The Shelburne Shipyard Steamboat Graveyard Project began in June 2014, under the direction of Dr. Kevin Crisman and Carolyn Kennedy. The project entails the study of four steamboat hulls that currently lie in Shelburne Shipyard, Lake Champlain, Vermont. These wrecks are the remains of passenger steamboats once owned by the Champlain Transportation Company (1826) and were sunk intentionally in Shelburne Shipyard after they were deemed unsafe for passenger transport. The four wrecks, Wrecks 1, 2, 3 and 4, are believed to be the steamers A. Williams (1870), Phoenix II (1820), Burlington (1837), and Whitehall (1838). The latter three steamboats were built in the period just post-Fulton, when commercial passenger steamboats were a brand new phenomenon. For this reason, these wrecks are particularly of interest to nautical archaeologists examining the dynamic period of steamboat construction that followed the first steamboats. The shipwrights that built these early steamers were figuring out the best construction techniques to create larger, faster boats, but still sturdy enough to travel on Lake Champlain.

Shelburne NPR with potree
click to open the 3D model with potree viewer

We can see these changing designs in the three early Shelburne Shipyard hulls reflected in the narrowing sided dimension and increased spacing of the framing timbers, and the progression to additional longitudinal support timbers. The earliest Wreck 2 was built with heavy, square-cross-sectioned framing timbers spaced fairly close together. This wreck also contains only two pairs of longitudinal engine support timbers. Wreck 3’s frames were built narrower, but deeper, and spaced further apart in an effort to relieve the overall weight of the vessel. The longitudinal support timbers on Wreck 3 increased to three per side, and were longer overall. Wreck 4, built only a year later than Wreck 3, again shows these features becoming more pronounced, with even wider spacing between frames strategically at the ends of the hull, and longitudinal support timbers spanning the length of the boat. These changes were indicative of the experimental nature of steamboat construction in these first few decades of commercial passenger steamboats. They demonstrate the shipwrights’ desire to increase the speed of the boats by decreasing the weight of the framing timbers, and support the longer vessels with longer and more numerous longitudinal support timbers.

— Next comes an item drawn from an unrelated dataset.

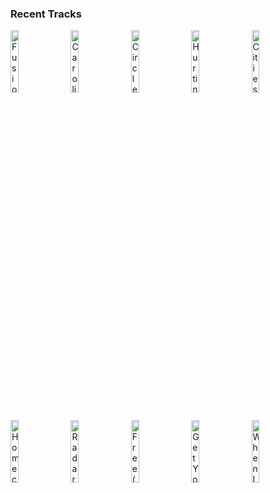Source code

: ### Recent Tracks
[<img src='https://lastfm.freetls.fastly.net/i/u/300x300/3b25c8fad4ecd937813186b7887ed8af.png' width='16%' height='16%' alt='Fusion'>](https://www.last.fm/music/rogue/_/fusion)&nbsp;&nbsp;&nbsp;&nbsp;[<img src='https://lastfm.freetls.fastly.net/i/u/300x300/c4ac472963255bd7fb9e5f7c9702854b.png' width='16%' height='16%' alt='Caroline'>](https://www.last.fm/music/briston%2bmaroney/_/caroline)&nbsp;&nbsp;&nbsp;&nbsp;[<img src='https://lastfm.freetls.fastly.net/i/u/300x300/8d5a82de4881fa8e068b18eb7bbfd30b.png' width='16%' height='16%' alt='Circles'>](https://www.last.fm/music/post%2bmalone/_/circles)&nbsp;&nbsp;&nbsp;&nbsp;[<img src='https://lastfm.freetls.fastly.net/i/u/300x300/1ebda4682748a70a07d076bd486dde23.png' width='16%' height='16%' alt='Hurting on Purpose (feat. K.Flay)'>](https://www.last.fm/music/whethan/_/hurting%2bon%2bpurpose%2b%2528feat.%2bk.flay%2529)&nbsp;&nbsp;&nbsp;&nbsp;[<img src='https://lastfm.freetls.fastly.net/i/u/300x300/1168bc76c432ccae7839677d268eefb5.png' width='16%' height='16%' alt='Cities'>](https://www.last.fm/music/throttle/_/cities)&nbsp;&nbsp;&nbsp;&nbsp;<br>[<img src='https://lastfm.freetls.fastly.net/i/u/300x300/3b96418b0b1321fc83a25ce14eea0643.png' width='16%' height='16%' alt='Homecoming'>](https://www.last.fm/music/kanye%2bwest/_/homecoming)&nbsp;&nbsp;&nbsp;&nbsp;[<img src='https://lastfm.freetls.fastly.net/i/u/300x300/579c163f83b5992d185b3eb42ba5a442.png' width='16%' height='16%' alt='Radar (feat. HONNE)'>](https://www.last.fm/music/whethan/_/radar%2b%2528feat.%2bhonne%2529)&nbsp;&nbsp;&nbsp;&nbsp;[<img src='https://lastfm.freetls.fastly.net/i/u/300x300/0170809522a5fb778f791cd10bc315bf.png' width='16%' height='16%' alt='Free (with Drew Love)'>](https://www.last.fm/music/louis%2bthe%2bchild/_/free%2b%2528with%2bdrew%2blove%2529)&nbsp;&nbsp;&nbsp;&nbsp;[<img src='https://lastfm.freetls.fastly.net/i/u/300x300/a42314db8ae8050c63e6cb75d52cf1f8.png' width='16%' height='16%' alt='Get Your Wish'>](https://www.last.fm/music/porter%2brobinson/_/get%2byour%2bwish)&nbsp;&nbsp;&nbsp;&nbsp;[<img src='https://lastfm.freetls.fastly.net/i/u/300x300/61b312b80cbca55964c8277c0d61c35d.png' width='16%' height='16%' alt='When Im Down'>](https://www.last.fm/music/whethan/_/when%2bi%2527m%2bdown)&nbsp;&nbsp;&nbsp;&nbsp;<br>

Over the course of two seasons, June 2014 and June 2015, these four wrecks were studied by Texas A&M University graduate and undergraduate students of the Nautical Archaeology Program. In the first season, the focus of the work was to identify the wrecks and produce preliminary site plans of all four wrecks. With additional funding received from the National Park Service, we were able to expand the scope of work in the second season by including photogrammetric recording of the four wrecks, under the leadership of Kotaro Yamafune. Yamafune, paired with prospective TAMU Ph.D. student, Dan Bishop, were able to fully record over 700 ft. of shipwreck in less than three weeks. Since the second season focused specifically on Wreck 2 (Phoenix II), this was where the majority of the photogrammetric work took place as well. Thanks to Yamafune, Wreck 2 was recorded pre-disturbance, as well as throughout our archaeological work on the site.

Shelburne 3D restitution
3D rendering by Kotaro Yamafune, Texas A&M University.

In 2015 the TAMU team returned to Shelburne Bay and recorded Wreck No. 2, previously believed to be the steamer Winooski, but now believed to be Phoenix II (1820), using photogrammetry. The recording process, carried out under the guidance of Kotaro Yamafune, entailed the acquisition of thousands of images, which were used to produce a tridimensional mesh using off-the-shelf software Agisoft PhotoScan. An animation was produced to illustrate the work. These data will be used by the GROPLAN team to develop a set of informatics tools to extract and treat tridimensional artifacts and work toward their automatic identification.